Let's load the fragment library (in different formats for different kind of analysis lateron):

- `fragment_library`: Dictionary of fragments (values as DataFrame) by subpockets (keys).
- `fragment_library_concat`: All fragments in one DataFrame.
- `fragment_library_concat_wo_x`: All fragments except fragments from pool X in one DataFrame.

In [3]:
# Path to library folder
PATH_TO_LIB = Path('.') / '..' / 'data' / 'fragment_library'

In [None]:
# Get fragment library by subpocket
fragment_library = read_fragment_library(PATH_TO_LIB)

for subpocket, fragments in fragment_library.items():
    fragments['subpocket'] = subpocket

In [None]:
print(fragment_library.keys())
print(f'Example fragments for subpocket AP:')

In [None]:
# Merge all subpockets
fragment_library_concat = pd.concat(fragment_library)
fragment_library_concat.reset_index(drop=True, inplace=True)

In [None]:
# Remove pool X
fragment_library_concat_wo_x = fragment_library_concat[
    fragment_library_concat.subpocket != 'X'
].copy()

## Fragment library overview

How many fragments (with and without pool X) do we have - and from how many original ligands do these come from?

In [None]:
# Number of fragments in all fragment subpocket pools
n_fragments = fragment_library_concat.shape[0]

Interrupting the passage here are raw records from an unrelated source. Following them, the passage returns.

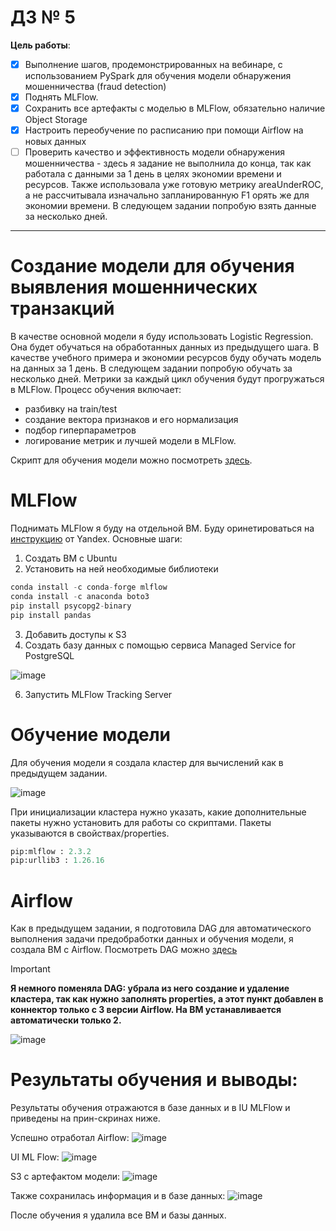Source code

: # ДЗ № 5
**Цель работы**:
- [x] Выполнение шагов, продемонстрированных на вебинаре, с использованием PySpark для обучения
модели обнаружения мошенничества (fraud detection) 
- [x] Поднять MLFlow. 
- [x] Сохранить все артефакты с моделью в MLFlow, обязательно наличие Object Storage
- [x] Настроить переобучение по расписанию при помощи Airflow на новых данных
- [ ] Проверить качество и эффективность модели обнаружения мошенничества - здесь я задание не выполнила до конца, так как работала с данными за 1 день в целях экономии времени и ресурсов. Также использовала уже готовую метрику areaUnderROC, а не рассчитывала изначально запланированную F1 орять же для экономии времени. В следующем задании попробую взять данные за несколько дней.
<hr>

# Создание модели для обучения выявления мошеннических транзакций
В качестве основной модели я буду использовать Logistic Regression. Она будет обучаться на обработанных данных из предыдущего шага. В качестве учебного примера и экономии ресурсов буду обучать модель на данных за 1 день. В следующем задании попробую обучать за несколько дней. Метрики за каждый цикл обучения будут прогружаться в MLFlow. Процесс обучения включает:

- разбивку на train/test
- создание вектора признаков и его нормализация
- подбор гиперпараметров
- логирование метрик и лучшей модели в MLFlow.
  
Скрипт для обучения модели можно посмотреть [здесь](https://github.com/shakhovak/MLOps_HW/blob/master/HW_5/model_train_fin.py).

# MLFlow
Поднимать MLFlow я буду на отдельной ВМ. Буду оринетироваться на [инструкцию](https://cloud.yandex.ru/ru/docs/datasphere/tutorials/mlflow-datasphere#setup-mlflow) от Yandex. Основные шаги:
1. Создать ВМ с Ubuntu
2. Установить на ней необходимые библиотеки

```python 
conda install -c conda-forge mlflow
conda install -c anaconda boto3
pip install psycopg2-binary
pip install pandas
```
3. Добавить доступы к S3
4. Создать базу данных с помощью сервиса Managed Service for PostgreSQL

![image](https://github.com/shakhovak/MLOps_HW/assets/89096305/0670c858-c15b-4596-a2f0-322b16215655)

6. Запустить MLFlow Tracking Server 

# Обучение модели
Для обучения модели я создала кластер для вычислений как в предыдущем задании.

![image](https://github.com/shakhovak/MLOps_HW/assets/89096305/57cd210a-1003-4d23-b304-ba11e8a116b9)

При инициализации кластера нужно указать, какие дополнительные пакеты нужно установить для работы со скриптами. Пакеты указываются в свойствах/properties.

```python
pip:mlflow : 2.3.2
pip:urllib3 : 1.26.16
```

# Airflow

Как в предыдущем задании, я подготовила DAG для автоматического выполнения задачи предобработки данных и обучения модели, я создала ВМ c Airflow. Посмотреть DAG можно [здесь](https://github.com/shakhovak/MLOps_HW/blob/master/HW_5/data_proc2.py)

> [!IMPORTANT]
> **Я немного поменяла DAG: убрала из него создание и удаление кластера, так как нужно заполнять properties, а этот пункт добавлен в коннектор только с 3 версии Airflow. На ВМ устанавливается автоматически только 2.**
>

![image](https://github.com/shakhovak/MLOps_HW/assets/89096305/a866d782-0dd5-4841-9d0e-f07f5b0f47bb)

 
# Результаты обучения и выводы:
Результаты обучения отражаются в базе данных и в IU MLFlow и приведены на прин-скринах ниже. 

Успешно отработал Airflow:
![image](https://github.com/shakhovak/MLOps_HW/assets/89096305/f337ce63-823d-4d40-b64d-cda0858e55e2)

UI ML Flow:
![image](https://github.com/shakhovak/MLOps_HW/assets/89096305/61414787-c874-4199-b37f-c419b9680f75)

S3 c артефактом модели:
![image](https://github.com/shakhovak/MLOps_HW/assets/89096305/8e14723d-048b-4b73-9c0b-ce26119bd3d5)

Также сохранилась информация и в базе данных:
![image](https://github.com/shakhovak/MLOps_HW/assets/89096305/6d3f3e66-2bc2-46b7-8583-c4a6194f5c46)

После обучения я удалила все ВМ и базы данных.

# Number of fragments in all fragment subpocket pools except pool X
n_fragments_wo_x = fragment_library_concat_wo_x.shape[0]

print(f'Number of fragments in library: {n_fragments}')
print(f'Number of fragments in library without pool X: {n_fragments_wo_x}')

In [None]:
# Deduplicate these strings in order to get the number of ligands from which the fragments originate
n_original_ligands = fragment_library_concat.groupby(
    ['kinase', 'complex_pdb', 'ligand_pdb']
).size().shape[0]

print(f'Number of original ligands (from which fragments originate): {n_original_ligands}')

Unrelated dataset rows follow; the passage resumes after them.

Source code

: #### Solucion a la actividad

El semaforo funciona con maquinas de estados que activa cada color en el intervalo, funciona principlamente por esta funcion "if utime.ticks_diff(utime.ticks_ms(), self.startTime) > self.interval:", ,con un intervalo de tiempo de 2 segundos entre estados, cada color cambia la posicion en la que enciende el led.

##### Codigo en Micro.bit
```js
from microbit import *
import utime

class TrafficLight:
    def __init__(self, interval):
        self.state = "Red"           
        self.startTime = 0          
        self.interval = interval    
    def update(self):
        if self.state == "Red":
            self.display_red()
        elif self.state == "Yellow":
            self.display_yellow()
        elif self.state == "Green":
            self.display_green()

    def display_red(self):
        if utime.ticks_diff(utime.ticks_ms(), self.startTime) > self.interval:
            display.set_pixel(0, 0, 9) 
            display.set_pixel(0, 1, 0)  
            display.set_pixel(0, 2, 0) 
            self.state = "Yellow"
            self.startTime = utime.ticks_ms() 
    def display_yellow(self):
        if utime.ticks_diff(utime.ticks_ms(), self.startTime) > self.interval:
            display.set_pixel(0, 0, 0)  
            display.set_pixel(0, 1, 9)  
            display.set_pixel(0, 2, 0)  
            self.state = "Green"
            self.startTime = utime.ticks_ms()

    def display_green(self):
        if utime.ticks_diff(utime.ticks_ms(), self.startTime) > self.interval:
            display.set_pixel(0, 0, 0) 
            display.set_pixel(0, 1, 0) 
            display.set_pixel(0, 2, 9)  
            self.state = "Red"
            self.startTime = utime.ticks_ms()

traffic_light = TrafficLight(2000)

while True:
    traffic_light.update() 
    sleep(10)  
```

## Number of subpockets occupied by a ligand

Ligands can occupy subpocket(s) multiple times. Let's check how often this happens for which subpockets.

In [None]:
n_fragments_per_subpocket_per_ligand = fragment_library_concat_wo_x.groupby(
    ['kinase', 'complex_pdb', 'ligand_pdb', 'subpocket']
).size()
n_fragments_per_subpocket_per_ligand = n_fragments_per_subpocket_per_ligand.reset_index()
n_fragments_per_subpocket_per_ligand.rename(columns={0: 'n_fragments'}, inplace=True)

### How often does a ligand occupy a subpocket mulitple times? And how many times?

In [None]:
n_fragments_per_subpocket_per_ligand.groupby('n_fragments').size()

### Which subpockets are occupied how often by multiple fragments per ligand?

In [None]:
n_fragments_per_subpocket_per_ligand[
    n_fragments_per_subpocket_per_ligand.n_fragments > 1
].groupby('subpocket').size()

In order to calculate the number of subpockets a ligand is occupying, it is not of interest how often a subpocket is occupied by a ligand. Thus, we keep only one entry per ligand and subpocket.

In [None]:
n_subpockets_per_ligand = fragment_library_concat_wo_x.groupby(
    ['kinase', 'complex_pdb', 'ligand_pdb', 'subpocket']
).first().reset_index().groupby(
    ['kinase', 'complex_pdb', 'ligand_pdb']
).size()

In [None]:
n_subpockets_per_ligand_distribution = pd.concat(
    [
        n_subpockets_per_ligand.value_counts().sort_index().rename('ligand_count'), 
        n_subpockets_per_ligand.value_counts(normalize=True).sort_index().rename('ligand_frequency')*100
    ],
    axis=1
)

In [None]:
print('Number of subpockets per ligand (distribution):')
n_subpockets_per_ligand_distribution

#### Creates Figure 3.A in manuscript

In [None]:
plot_n_subpockets(n_subpockets_per_ligand_distribution)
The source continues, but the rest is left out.